Dickie Attenborough delivered a superb biopic in Gandhi, but Chaplin defeats him. I think it's probably because there were just TOO many things in Chaplin's live to cover them adequately within a single films. Dickie skims over girlfriends and wives in minutes, productions of famous films is seconds, and name-drops other famous figures with abandon ...and little finesse. Most references to Charlie's famous connections - sexual, professional, political - seem perfunctory and not inspired.
I liked the intro in London sequence, and the Mack Sennett stuff was great, yet I was left knowing little more about Mr. Chaplin than when I came in - a driven, workaholic comic genius with an unhealthy attraction for really young women.
RDJ is absolutely outstanding, particularly in his early scenes, and the final ones under heavy makeup.

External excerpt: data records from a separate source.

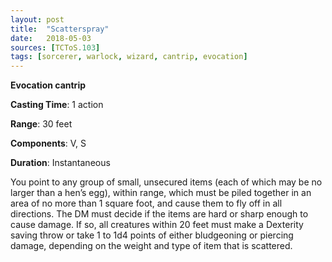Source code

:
 ```yaml
---
layout: post
title:  "Scatterspray"
date:   2018-05-03
sources: [TCToS.103]
tags: [sorcerer, warlock, wizard, cantrip, evocation]
---
```


**Evocation cantrip**

**Casting Time**: 1 action

**Range**: 30 feet

**Components**: V, S

**Duration**: Instantaneous

You point to any group of small, unsecured items (each of which may be no larger than a hen’s egg), within range, which must be piled together in an area of no more than 1 square foot, and cause them to fly off in all directions. The DM must decide if the items are hard or sharp enough to cause damage. If so, all creatures within 20 feet must make a Dexterity saving throw or take 1 to 1d4 points of either bludgeoning or piercing damage, depending on the weight and type of item that is scattered.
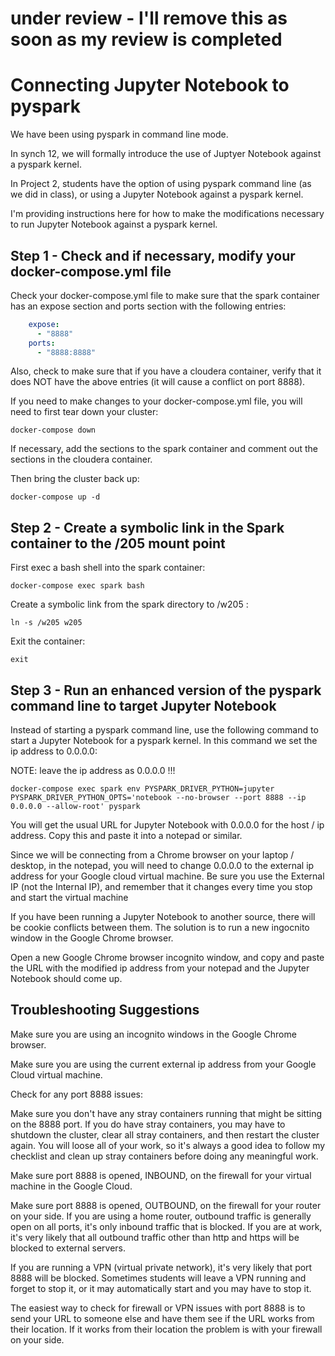 # under review - I'll remove this as soon as my review is completed

# Connecting Jupyter Notebook to pyspark

We have been using pyspark in command line mode.  

In synch 12, we will formally introduce the use of Juptyer Notebook against a pyspark kernel.

In Project 2, students have the option of using pyspark command line (as we did in class), or using a Jupyter Notebook against a pyspark kernel.  

I'm providing instructions here for how to make the modifications necessary to run Jupyter Notebook against a pyspark kernel.

## Step 1 - Check and if necessary, modify your docker-compose.yml file

Check your docker-compose.yml file to make sure that the spark container has an expose section and ports section with the following entries:

```yml
    expose:
      - "8888"
    ports:
      - "8888:8888"
```

Also, check to make sure that if you have a cloudera container, verify that it does NOT have the above entries (it will cause a conflict on port 8888).

If you need to make changes to your docker-compose.yml file, you will need to first tear down your cluster:

```
docker-compose down
```

If necessary, add the sections to the spark container and comment out the sections in the cloudera container.

Then bring the cluster back up:

```
docker-compose up -d
```

## Step 2 - Create a symbolic link in the Spark container to the /205 mount point

First exec a bash shell into the spark container:

```
docker-compose exec spark bash
```

Create a symbolic link from the spark directory to /w205 :

```
ln -s /w205 w205
```

Exit the container:
```
exit
```

## Step 3 - Run an enhanced version of the pyspark command line to target Jupyter Notebook

Instead of starting a pyspark command line, use the following command to start a Jupyter Notebook for a pyspark kernel.  In this command we set the ip address to 0.0.0.0:

NOTE: leave the ip address as 0.0.0.0 !!!

```
docker-compose exec spark env PYSPARK_DRIVER_PYTHON=jupyter PYSPARK_DRIVER_PYTHON_OPTS='notebook --no-browser --port 8888 --ip 0.0.0.0 --allow-root' pyspark
```

You will get the usual URL for Jupyter Notebook with 0.0.0.0 for the host / ip address. Copy this and paste it into a notepad or similar.

Since we will be connecting from a Chrome browser on your laptop / desktop, in the notepad, you will need to change 0.0.0.0 to the external ip address for your Google cloud virtual machine.  Be sure you use the External IP (not the Internal IP), and remember that it changes every time you stop and start the virtual machine

If you have been running a Jupyter Notebook to another source, there will be cookie conflicts between them. The solution is to run a new ingocnito window in the Google Chrome browser.

Open a new Google Chrome browser incognito window, and copy and paste the URL with the modified ip address from your notepad and the Jupyter Notebook should come up.

## Troubleshooting Suggestions

Make sure you are using an incognito windows in the Google Chrome browser.

Make sure you are using the current external ip address from your Google Cloud virtual machine.

Check for any port 8888 issues:

Make sure you don't have any stray containers running that might be sitting on the 8888 port. If you do have stray containers, you may have to shutdown the cluster, clear all stray containers, and then restart the cluster again.  You will loose all of your work, so it's always a good idea to follow my checklist and clean up stray containers before doing any meaningful work.

Make sure port 8888 is opened, INBOUND, on the firewall for your virtual machine in the Google Cloud.  

Make sure port 8888 is opened, OUTBOUND, on the firewall for your router on your side.  If you are using a home router, outbound traffic is generally open on all ports, it's only inbound traffic that is blocked.  If you are at work, it's very likely that all outbound traffic other than http and https will be blocked to external servers.

If you are running a VPN (virtual private network), it's very likely that port 8888 will be blocked.  Sometimes students will leave a VPN running and forget to stop it, or it may automatically start and you may have to stop it.

The easiest way to check for firewall or VPN issues with port 8888 is to send your URL to someone else and have them see if the URL works from their location.  If it works from their location the problem is with your firewall on your side. 


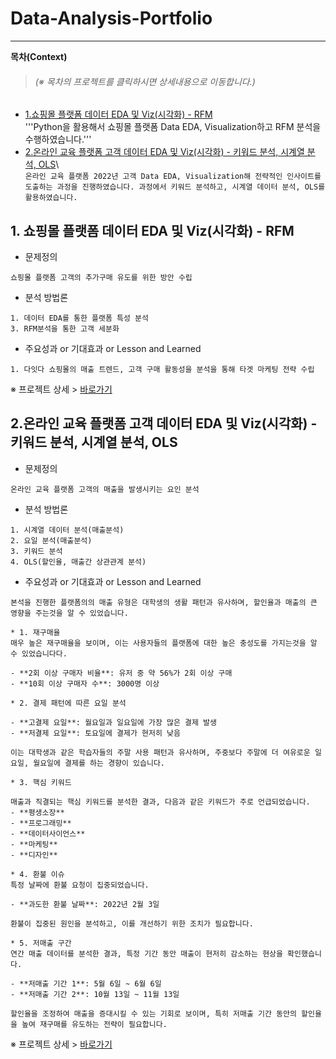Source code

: # Data-Analysis-Portfolio

----
**목차(Context)**
> <h6>(※ 목차의 프로젝트를 클릭하시면 상세내용으로 이동합니다.)</h6>

* [1.쇼핑몰 플랫폼 데이터 EDA 및 Viz(시각화) - RFM](https://github.com/99echoo/Data-Analysis-Portfolio/tree/main/%EB%A7%88%EC%BC%80%ED%8C%85%20%EB%8D%B0%EC%9D%B4%ED%84%B0%20%EB%B6%84%EC%84%9D%202024.04.11)\
'''Python을 활용해서 쇼핑몰 플랫폼 Data EDA, Visualization하고 RFM 분석을 수행하였습니다.'''
* [2.온라인 교육 플랫폼 고객 데이터 EDA 및 Viz(시각화) - 키워드 분석, 시계열 분석, OLS](https://github.com/99echoo/Data-Analysis-Portfolio/tree/main/%EB%A7%88%EC%BC%80%ED%8C%85%20%EB%8D%B0%EC%9D%B4%ED%84%B0%20%EB%B6%84%EC%84%9D%202024.04.19)\  
```온라인 교육 플랫폼 2022년 고객 Data EDA, Visualization해 전략적인 인사이트를 도출하는 과정을 진행하였습니다. 과정에서 키워드 분석하고, 시계열 데이터 분석, OLS를 활용하였습니다.```  

## 1. 쇼핑몰 플랫폼 데이터 EDA 및 Viz(시각화) - RFM

* 문제정의  
```
쇼핑몰 플랫폼 고객의 추가구매 유도를 위한 방안 수립
```  
* 분석 방법론
```
1. 데이터 EDA를 통한 플랫폼 특성 분석
3. RFM분석을 통한 고객 세분화
```
* 주요성과 or 기대효과 or Lesson and Learned  
```
1. 다잇다 쇼핑몰의 매출 트렌드, 고객 구매 활동성을 분석을 통해 타겟 마케팅 전략 수립 
```

※ 프로젝트 상세 > [바로가기](https://github.com/99echoo/Data-Analysis-Portfolio/tree/main/%EB%A7%88%EC%BC%80%ED%8C%85%20%EB%8D%B0%EC%9D%B4%ED%84%B0%20%EB%B6%84%EC%84%9D%202024.04.11)  

## 2.온라인 교육 플랫폼 고객 데이터 EDA 및 Viz(시각화) - 키워드 분석, 시계열 분석, OLS

* 문제정의  
```
온라인 교육 플랫폼 고객의 매출을 발생시키는 요인 분석 
```  
* 분석 방법론
```
1. 시계열 데이터 분석(매출분석)
2. 요일 분석(매출분석)
3. 키워드 분석
4. OLS(할인율, 매출간 상관관계 분석)
```
* 주요성과 or 기대효과 or Lesson and Learned  
```
본석을 진행한 플랫폼의의 매출 유형은 대학생의 생활 패턴과 유사하며, 할인율과 매출의 큰 영향을 주는것을 알 수 있었습니다.

* 1. 재구매율
매우 높은 재구매율을 보이며, 이는 사용자들의 플랫폼에 대한 높은 충성도를 가지는것을 알 수 있었습니다다.

- **2회 이상 구매자 비율**: 유저 중 약 56%가 2회 이상 구매
- **10회 이상 구매자 수**: 3000명 이상

* 2. 결제 패턴에 따른 요일 분석

- **고결제 요일**: 월요일과 일요일에 가장 많은 결제 발생
- **저결제 요일**: 토요일에 결제가 현저히 낮음

이는 대학생과 같은 학습자들의 주말 사용 패턴과 유사하며, 주중보다 주말에 더 여유로운 일요일, 월요일에 결제를 하는 경향이 있습니다.

* 3. 핵심 키워드

매출과 직결되는 핵심 키워드를 분석한 결과, 다음과 같은 키워드가 주로 언급되었습니다.
- **평생소장**
- **프로그래밍**
- **데이터사이언스**
- **마케팅**
- **디자인**

* 4. 환불 이슈
특정 날짜에 환불 요청이 집중되었습니다.

- **과도한 환불 날짜**: 2022년 2월 3일

환불이 집중된 원인을 분석하고, 이를 개선하기 위한 조치가 필요합니다.

* 5. 저매출 구간
연간 매출 데이터를 분석한 결과, 특정 기간 동안 매출이 현저히 감소하는 현상을 확인했습니다.

- **저매출 기간 1**: 5월 6일 ~ 6월 6일
- **저매출 기간 2**: 10월 13일 ~ 11월 13일

할인율을 조정하여 매출을 증대시킬 수 있는 기회로 보이며, 특히 저매출 기간 동안의 할인율을 높여 재구매를 유도하는 전략이 필요합니다.
```

※ 프로젝트 상세 > [바로가기](https://github.com/99echoo/Data-Analysis-Portfolio/tree/main/%EB%A7%88%EC%BC%80%ED%8C%85%20%EB%8D%B0%EC%9D%B4%ED%84%B0%20%EB%B6%84%EC%84%9D%202024.04.19)  



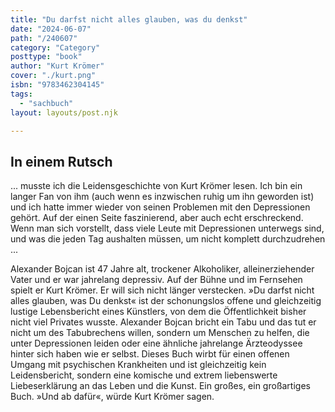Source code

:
 ```yaml
---
title: "Du darfst nicht alles glauben, was du denkst"
date: "2024-06-07"
path: "/240607"
category: "Category"
posttype: "book"
author: "Kurt Krömer"
cover: "./kurt.png"
isbn: "9783462304145"
tags:
  - "sachbuch"
layout: layouts/post.njk

---
```

## In einem Rutsch

... musste ich die Leidensgeschichte von Kurt Krömer lesen. Ich bin ein langer Fan von ihm (auch wenn es inzwischen ruhig um ihn geworden ist) und ich hatte immer wieder von seinen Problemen mit den Depressionen gehört. Auf der einen Seite faszinierend, aber auch echt erschreckend. Wenn man sich vorstellt, dass viele Leute mit Depressionen unterwegs sind, und was die jeden Tag aushalten müssen, um nicht komplett durchzudrehen ...

Alexander Bojcan ist 47 Jahre alt, trockener Alkoholiker, alleinerziehender Vater und er war jahrelang depressiv. Auf der Bühne und im Fernsehen spielt er Kurt Krömer. Er will sich nicht länger verstecken. »Du darfst nicht alles glauben, was Du denkst« ist der schonungslos offene und gleichzeitig lustige Lebensbericht eines Künstlers, von dem die Öffentlichkeit bisher nicht viel Privates wusste. Alexander Bojcan bricht ein Tabu und das tut er nicht um des Tabubrechens willen, sondern um Menschen zu helfen, die unter Depressionen leiden oder eine ähnliche jahrelange Ärzteodyssee hinter sich haben wie er selbst.
Dieses Buch wirbt für einen offenen Umgang mit psychischen Krankheiten und ist gleichzeitig kein Leidensbericht, sondern eine komische und extrem liebenswerte Liebeserklärung an das Leben und die Kunst. Ein großes, ein großartiges Buch. »Und ab dafür«, würde Kurt Krömer sagen.
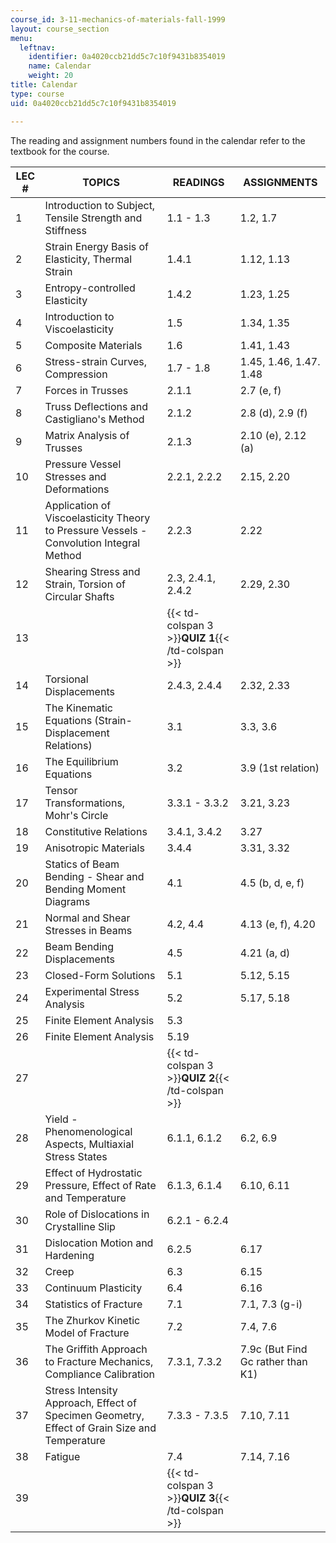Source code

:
 ```yaml
---
course_id: 3-11-mechanics-of-materials-fall-1999
layout: course_section
menu:
  leftnav:
    identifier: 0a4020ccb21dd5c7c10f9431b8354019
    name: Calendar
    weight: 20
title: Calendar
type: course
uid: 0a4020ccb21dd5c7c10f9431b8354019

---
```


The reading and assignment numbers found in the calendar refer to the textbook for the course.

| LEC # | TOPICS | READINGS | ASSIGNMENTS |
| --- | --- | --- | --- |
| 1 | Introduction to Subject, Tensile Strength and Stiffness | 1.1 - 1.3 | 1.2, 1.7 |
| 2 | Strain Energy Basis of Elasticity, Thermal Strain | 1.4.1 | 1.12, 1.13 |
| 3 | Entropy-controlled Elasticity | 1.4.2 | 1.23, 1.25 |
| 4 | Introduction to Viscoelasticity | 1.5 | 1.34, 1.35 |
| 5 | Composite Materials | 1.6 | 1.41, 1.43 |
| 6 | Stress-strain Curves, Compression | 1.7 - 1.8 | 1.45, 1.46, 1.47. 1.48 |
| 7 | Forces in Trusses | 2.1.1 | 2.7 (e, f) |
| 8 | Truss Deflections and Castigliano's Method | 2.1.2 | 2.8 (d), 2.9 (f) |
| 9 | Matrix Analysis of Trusses | 2.1.3 | 2.10 (e), 2.12 (a) |
| 10 | Pressure Vessel Stresses and Deformations | 2.2.1, 2.2.2 | 2.15, 2.20 |
| 11 | Application of Viscoelasticity Theory to Pressure Vessels - Convolution Integral Method | 2.2.3 | 2.22 |
| 12 | Shearing Stress and Strain, Torsion of Circular Shafts | 2.3, 2.4.1, 2.4.2 | 2.29, 2.30 |
| 13 || {{< td-colspan 3 >}}**QUIZ 1**{{< /td-colspan >}} |||
| 14 | Torsional Displacements | 2.4.3, 2.4.4 | 2.32, 2.33 |
| 15 | The Kinematic Equations (Strain-Displacement Relations) | 3.1 | 3.3, 3.6 |
| 16 | The Equilibrium Equations | 3.2 | 3.9 (1st relation) |
| 17 | Tensor Transformations, Mohr's Circle | 3.3.1 - 3.3.2 | 3.21, 3.23 |
| 18 | Constitutive Relations | 3.4.1, 3.4.2 | 3.27 |
| 19 | Anisotropic Materials | 3.4.4 | 3.31, 3.32 |
| 20 | Statics of Beam Bending - Shear and Bending Moment Diagrams | 4.1 | 4.5 (b, d, e, f) |
| 21 | Normal and Shear Stresses in Beams | 4.2, 4.4 | 4.13 (e, f), 4.20 |
| 22 | Beam Bending Displacements | 4.5 | 4.21 (a, d) |
| 23 | Closed-Form Solutions | 5.1 | 5.12, 5.15 |
| 24 | Experimental Stress Analysis | 5.2 | 5.17, 5.18 |
| 25 | Finite Element Analysis | 5.3 | &nbsp; |
| 26 | Finite Element Analysis | 5.19 | &nbsp; |
| 27 || {{< td-colspan 3 >}}**QUIZ 2**{{< /td-colspan >}} |||
| 28 | Yield - Phenomenological Aspects, Multiaxial Stress States | 6.1.1, 6.1.2 | 6.2, 6.9 |
| 29 | Effect of Hydrostatic Pressure, Effect of Rate and Temperature | 6.1.3, 6.1.4 | 6.10, 6.11 |
| 30 | Role of Dislocations in Crystalline Slip | 6.2.1 - 6.2.4 |
| 31 | Dislocation Motion and Hardening | 6.2.5 | 6.17 |
| 32 | Creep | 6.3 | 6.15 |
| 33 | Continuum Plasticity | 6.4 | 6.16 |
| 34 | Statistics of Fracture | 7.1 | 7.1, 7.3 (g-i) |
| 35 | The Zhurkov Kinetic Model of Fracture | 7.2 | 7.4, 7.6 |
| 36 | The Griffith Approach to Fracture Mechanics, Compliance Calibration | 7.3.1, 7.3.2 | 7.9c (But Find Gc rather than K1) |
| 37 | Stress Intensity Approach, Effect of Specimen Geometry, Effect of Grain Size and Temperature | 7.3.3 - 7.3.5 | 7.10, 7.11 |
| 38 | Fatigue | 7.4 | 7.14, 7.16 |
| 39 || {{< td-colspan 3 >}}**QUIZ 3**{{< /td-colspan >}} ||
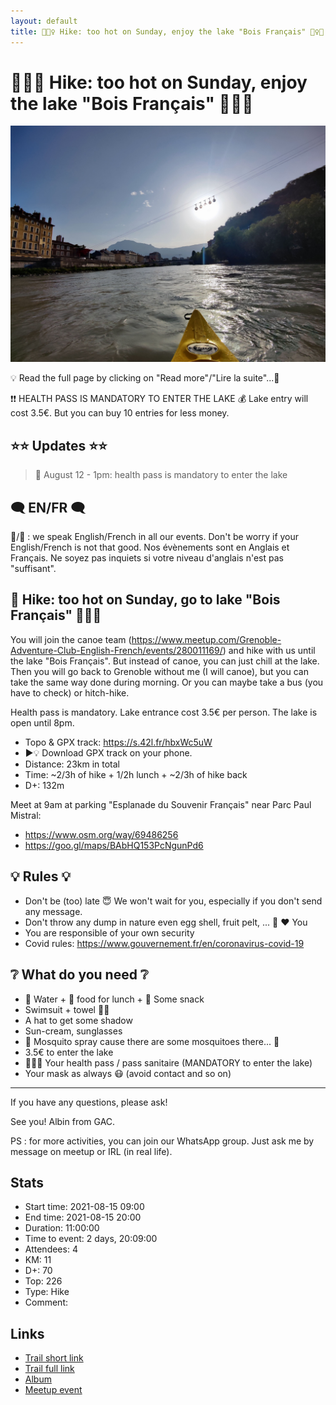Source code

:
 ```yaml
---
layout: default
title: 🥾🏊‍♀️ Hike: too hot on Sunday, enjoy the lake "Bois Français" 🏊‍♀️🌞
---
```


# 🥾🏊‍♀️ Hike: too hot on Sunday, enjoy the lake "Bois Français" 🏊‍♀️🌞

![2021-08-15](../img/orig/2021-08-15.jpg)

💡 Read the full page by clicking on "Read more"/"Lire la suite"...💜

❗❗ HEALTH PASS IS MANDATORY TO ENTER THE LAKE
💰 Lake entry will cost 3.5€. But you can buy 10 entries for less money.

##  ⭐⭐ Updates ⭐⭐ 
> 📅 August 12 - 1pm: health pass is mandatory to enter the lake

##  🗨️ EN/FR 🗨️ 
🦅/🐓 : we speak English/French in all our events. Don't be worry if your English/French is not that good. Nos évènements sont en Anglais et Français. Ne soyez pas inquiets si votre niveau d'anglais n'est pas "suffisant".

##  🥾 Hike: too hot on Sunday, go to lake "Bois Français" 🏊‍♀️🌞 
You will join the canoe team (https://www.meetup.com/Grenoble-Adventure-Club-English-French/events/280011169/) and hike with us until the lake "Bois Français". But instead of canoe, you can just chill at the lake. Then you will go back to Grenoble without me (I will canoe), but you can take the same way done during morning. Or you can maybe take a bus (you have to check) or hitch-hike.

Health pass is mandatory. Lake entrance cost 3.5€ per person.
The lake is open until 8pm.

* Topo & GPX track: https://s.42l.fr/hbxWc5uW
* ▶💡 Download GPX track on your phone.
* Distance: 23km in total
* Time: ~2/3h of hike + 1/2h lunch + ~2/3h of hike back
* D+: 132m

Meet at 9am at parking "Esplanade du Souvenir Français" near Parc Paul Mistral:
- https://www.osm.org/way/69486256
- https://goo.gl/maps/BAbHQ153PcNgunPd6

##  💡 Rules 💡 
- Don't be (too) late 😇 We won't wait for you, especially if you don't send any message.
- Don't throw any dump in nature even egg shell, fruit pelt, ... 🌳 ❤️ You
- You are responsible of your own security
- Covid rules: https://www.gouvernement.fr/en/coronavirus-covid-19

##  ❔ What do you need ❔ 
- 🧃 Water + 🥕 food for lunch + 🍫 Some snack
- Swimsuit + towel 🏊‍♀️
- A hat to get some shadow
- Sun-cream, sunglasses
- 🦟 Mosquito spray cause there are some mosquitoes there... 🦟
- 3.5€ to enter the lake
- 🛂👩‍⚕️ Your health pass / pass sanitaire (MANDATORY to enter the lake)
- Your mask as always 😷 (avoid contact and so on)

----
If you have any questions, please ask!

See you! Albin from GAC.

PS : for more activities, you can join our WhatsApp group. Just ask me by message on meetup or IRL (in real life).

## Stats

- Start time: 2021-08-15 09:00
- End time: 2021-08-15 20:00
- Duration: 11:00:00
- Time to event: 2 days, 20:09:00
- Attendees: 4
- KM: 11
- D+: 70
- Top: 226
- Type: Hike
- Comment: 

## Links

- [Trail short link](https://s.42l.fr/hbxWc5uW)
- [Trail full link]()
- [Album](https://binnette.github.io/GacImg2021/)
- [Meetup event](https://www.meetup.com/grenoble-adventure-club-english-french/events/280070147/)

But the film itself is little more than checklist of Charlie's extensive professional and scandalous romantic life, and struggles to get to the heart of the Little Tramp, of the creative impulsion and talent that drove this man to become the most famous movie star the world has (still) even seen.
With a checklist like this...Chaplin might not be emotionally engaging, or particularly gripping, but it's never less than interesting.
On the other hand, its not worth a fraction of the celluloid of the films that Charlie himself made in the 20s and 30s.